The outline of the tutorial can be summarized as below. The proposed times are only tentative.
- Introduction
- The cloud domains
- Testing Types
- Testing standards and test methodologies
- Testing challenges and the importance of automation frameworks
- II. Testing
- Functional testing – Openstack and Kubernetes: Demo and Exercise
- Performance testing – Compute Network and Storage: Demo and Exercise
- Monitoring, Reporting, Analysis – Tools
- Discussion, Q&A, and Conclusion
The main takeaways of this tutorial are:
- Testing in Cloud in general and telco-cloud in particular is very important and still has wide ranging open research problems.
- It is important to use test automation frameworks as it can make testing process both easier and reproducible.

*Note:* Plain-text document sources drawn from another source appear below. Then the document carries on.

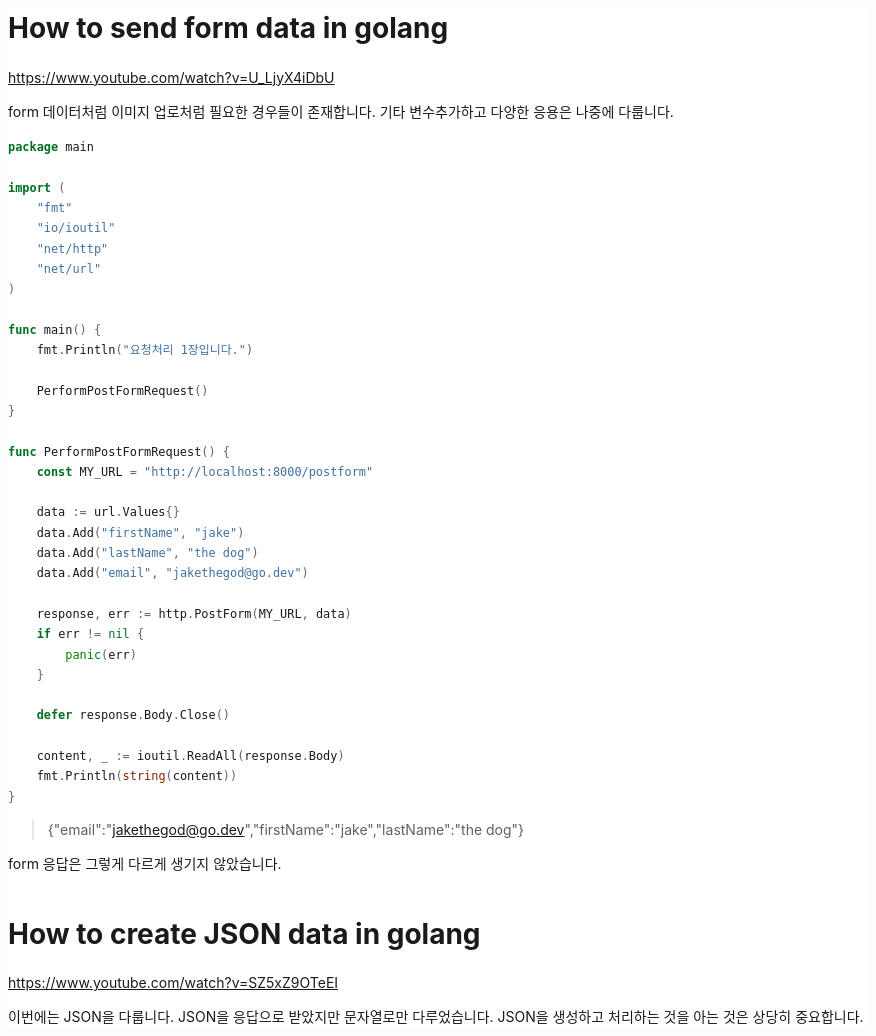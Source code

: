 # How to send form data in golang

https://www.youtube.com/watch?v=U_LjyX4iDbU

form 데이터처럼 이미지 업로처럼 필요한 경우들이 존재합니다. 기타 변수추가하고 다양한 응용은 나중에 다룹니다.

```go
package main

import (
	"fmt"
	"io/ioutil"
	"net/http"
	"net/url"
)

func main() {
	fmt.Println("요청처리 1장입니다.")

	PerformPostFormRequest()
}

func PerformPostFormRequest() {
	const MY_URL = "http://localhost:8000/postform"

	data := url.Values{}
	data.Add("firstName", "jake")
	data.Add("lastName", "the dog")
	data.Add("email", "jakethegod@go.dev")

	response, err := http.PostForm(MY_URL, data)
	if err != nil {
		panic(err)
	}

	defer response.Body.Close()

	content, _ := ioutil.ReadAll(response.Body)
	fmt.Println(string(content))
}
```

> {"email":"jakethegod@go.dev","firstName":"jake","lastName":"the dog"}

form 응답은 그렇게 다르게 생기지 않았습니다.

# How to create JSON data in golang

https://www.youtube.com/watch?v=SZ5xZ9OTeEI

이번에는 JSON을 다룹니다. JSON을 응답으로 받았지만 문자열로만 다루었습니다. JSON을 생성하고 처리하는 것을 아는 것은 상당히 중요합니다.
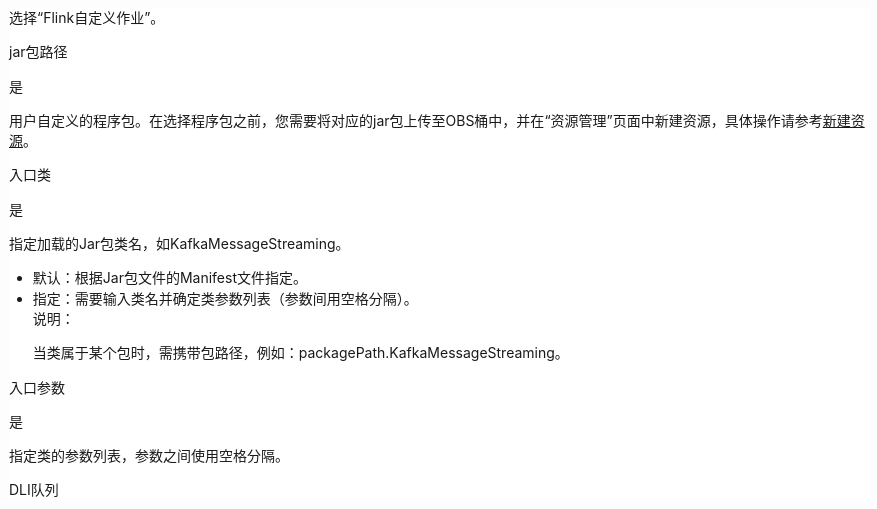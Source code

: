 <td class="cellrowborder" valign="top" width="64.74%" headers="mcps1.2.4.1.3 "><p id="zh-cn_topic_0226206976_p1988554433211"><a name="zh-cn_topic_0226206976_p1988554433211"></a><a name="zh-cn_topic_0226206976_p1988554433211"></a>选择<span class="parmvalue" id="zh-cn_topic_0226206976_parmvalue1979515194325"><a name="zh-cn_topic_0226206976_parmvalue1979515194325"></a><a name="zh-cn_topic_0226206976_parmvalue1979515194325"></a>“Flink自定义作业”</span>。</p>
</td>
</tr>
<tr id="zh-cn_topic_0226206976_row2373117113320"><td class="cellrowborder" valign="top" width="24.88%" headers="mcps1.2.4.1.1 "><p id="zh-cn_topic_0226206976_p593755817332"><a name="zh-cn_topic_0226206976_p593755817332"></a><a name="zh-cn_topic_0226206976_p593755817332"></a>jar包路径</p>
</td>
<td class="cellrowborder" valign="top" width="10.38%" headers="mcps1.2.4.1.2 "><p id="zh-cn_topic_0226206976_p109375581337"><a name="zh-cn_topic_0226206976_p109375581337"></a><a name="zh-cn_topic_0226206976_p109375581337"></a>是</p>
</td>
<td class="cellrowborder" valign="top" width="64.74%" headers="mcps1.2.4.1.3 "><p id="zh-cn_topic_0226206976_p8937165814338"><a name="zh-cn_topic_0226206976_p8937165814338"></a><a name="zh-cn_topic_0226206976_p8937165814338"></a>用户自定义的程序包。在选择程序包之前，您需要将对应的jar包上传至OBS桶中，并在<span class="wintitle" id="zh-cn_topic_0226206976_wintitle587551417421"><a name="zh-cn_topic_0226206976_wintitle587551417421"></a><a name="zh-cn_topic_0226206976_wintitle587551417421"></a>“资源管理”</span>页面中新建资源，具体操作请参考<a href="管理资源.md#zh-cn_topic_0165312432_section6325757145320">新建资源</a>。</p>
</td>
</tr>
<tr id="zh-cn_topic_0226206976_row5411245337"><td class="cellrowborder" valign="top" width="24.88%" headers="mcps1.2.4.1.1 "><p id="zh-cn_topic_0226206976_p16937158143319"><a name="zh-cn_topic_0226206976_p16937158143319"></a><a name="zh-cn_topic_0226206976_p16937158143319"></a>入口类</p>
</td>
<td class="cellrowborder" valign="top" width="10.38%" headers="mcps1.2.4.1.2 "><p id="zh-cn_topic_0226206976_p793765819334"><a name="zh-cn_topic_0226206976_p793765819334"></a><a name="zh-cn_topic_0226206976_p793765819334"></a>是</p>
</td>
<td class="cellrowborder" valign="top" width="64.74%" headers="mcps1.2.4.1.3 "><p id="zh-cn_topic_0226206976_p993765813333"><a name="zh-cn_topic_0226206976_p993765813333"></a><a name="zh-cn_topic_0226206976_p993765813333"></a>指定加载的Jar包类名，如KafkaMessageStreaming。</p>
<a name="zh-cn_topic_0226206976_ul1893715813338"></a><a name="zh-cn_topic_0226206976_ul1893715813338"></a><ul id="zh-cn_topic_0226206976_ul1893715813338"><li>默认：根据Jar包文件的Manifest文件指定。</li><li>指定：需要输入类名并确定类参数列表（参数间用空格分隔）。<div class="note" id="zh-cn_topic_0226206976_note4937258203311"><a name="zh-cn_topic_0226206976_note4937258203311"></a><a name="zh-cn_topic_0226206976_note4937258203311"></a><span class="notetitle"> 说明： </span><div class="notebody"><p id="zh-cn_topic_0226206976_p10937105843313"><a name="zh-cn_topic_0226206976_p10937105843313"></a><a name="zh-cn_topic_0226206976_p10937105843313"></a>当类属于某个包时，需携带包路径，例如：packagePath.KafkaMessageStreaming。</p>
</div></div>
</li></ul>
</td>
</tr>
<tr id="zh-cn_topic_0226206976_row20703270338"><td class="cellrowborder" valign="top" width="24.88%" headers="mcps1.2.4.1.1 "><p id="zh-cn_topic_0226206976_p14937155815334"><a name="zh-cn_topic_0226206976_p14937155815334"></a><a name="zh-cn_topic_0226206976_p14937155815334"></a>入口参数</p>
</td>
<td class="cellrowborder" valign="top" width="10.38%" headers="mcps1.2.4.1.2 "><p id="zh-cn_topic_0226206976_p8937155863320"><a name="zh-cn_topic_0226206976_p8937155863320"></a><a name="zh-cn_topic_0226206976_p8937155863320"></a>是</p>
</td>
<td class="cellrowborder" valign="top" width="64.74%" headers="mcps1.2.4.1.3 "><p id="zh-cn_topic_0226206976_p199371958183315"><a name="zh-cn_topic_0226206976_p199371958183315"></a><a name="zh-cn_topic_0226206976_p199371958183315"></a>指定类的参数列表，参数之间使用空格分隔。</p>
</td>
</tr>
<tr id="zh-cn_topic_0226206976_row122771015182816"><td class="cellrowborder" valign="top" width="24.88%" headers="mcps1.2.4.1.1 "><p id="zh-cn_topic_0226206976_p627781582811"><a name="zh-cn_topic_0226206976_p627781582811"></a><a name="zh-cn_topic_0226206976_p627781582811"></a>DLI队列</p>
</td>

- The tools and frameworks developed by projects under OPNFV-umbrella has use-cases beyond Telco-NFV.
Sridhar K. N. Rao
(Spirent Communications, India)
Sridhar K. N. Rao received his Ph.D degree in computer science from National University of Singapore, in 2007. He has worked as Post-doctoral fellow at Microsoft Innovation Center, Politecnico Di Torino, Turin, Italy, senior researcher with NEC Technologies, and as a research fellow at Institute for Infocomm Research (I2R) Singapore. Sridhar is currently working as Architect SDN/NFV with Spirent Communications, India.
Sridhar is a Member, Technical Steering Committee, OPNFV and PTL of OPNFV-VSPERF. His research interests are mainly in the domain of next-generation wired and wireless networking, and use of Machine-Learning in Networking.
He has been working on Software-Defined-Networks since its inception in 2009. He has worked on various opensource (ODL, ONOS, RYU, OVS etc) and commercial (NEC) SDN controllers and switching-platforms. He is certified in Next-generation Datacenter Networking, Openstack,
Docker containers, Kubernetes and Machine Learning (MLSS). He has been speaker at various opensource summits and conferences such as OPNFV, OSS, ONS etc. He has contributed to ETSI-NFV TST (TST-009) specifications, winner of Testing award in OPNFV, and his articles on SDN and NFV are published and well-read in www.newstack.io. Sridhar also has a MA degree in education, and is an honorary professor at CIT, Gubbi, a rural engineering college in India. He runs the Center for creativity in Engineering at CIT.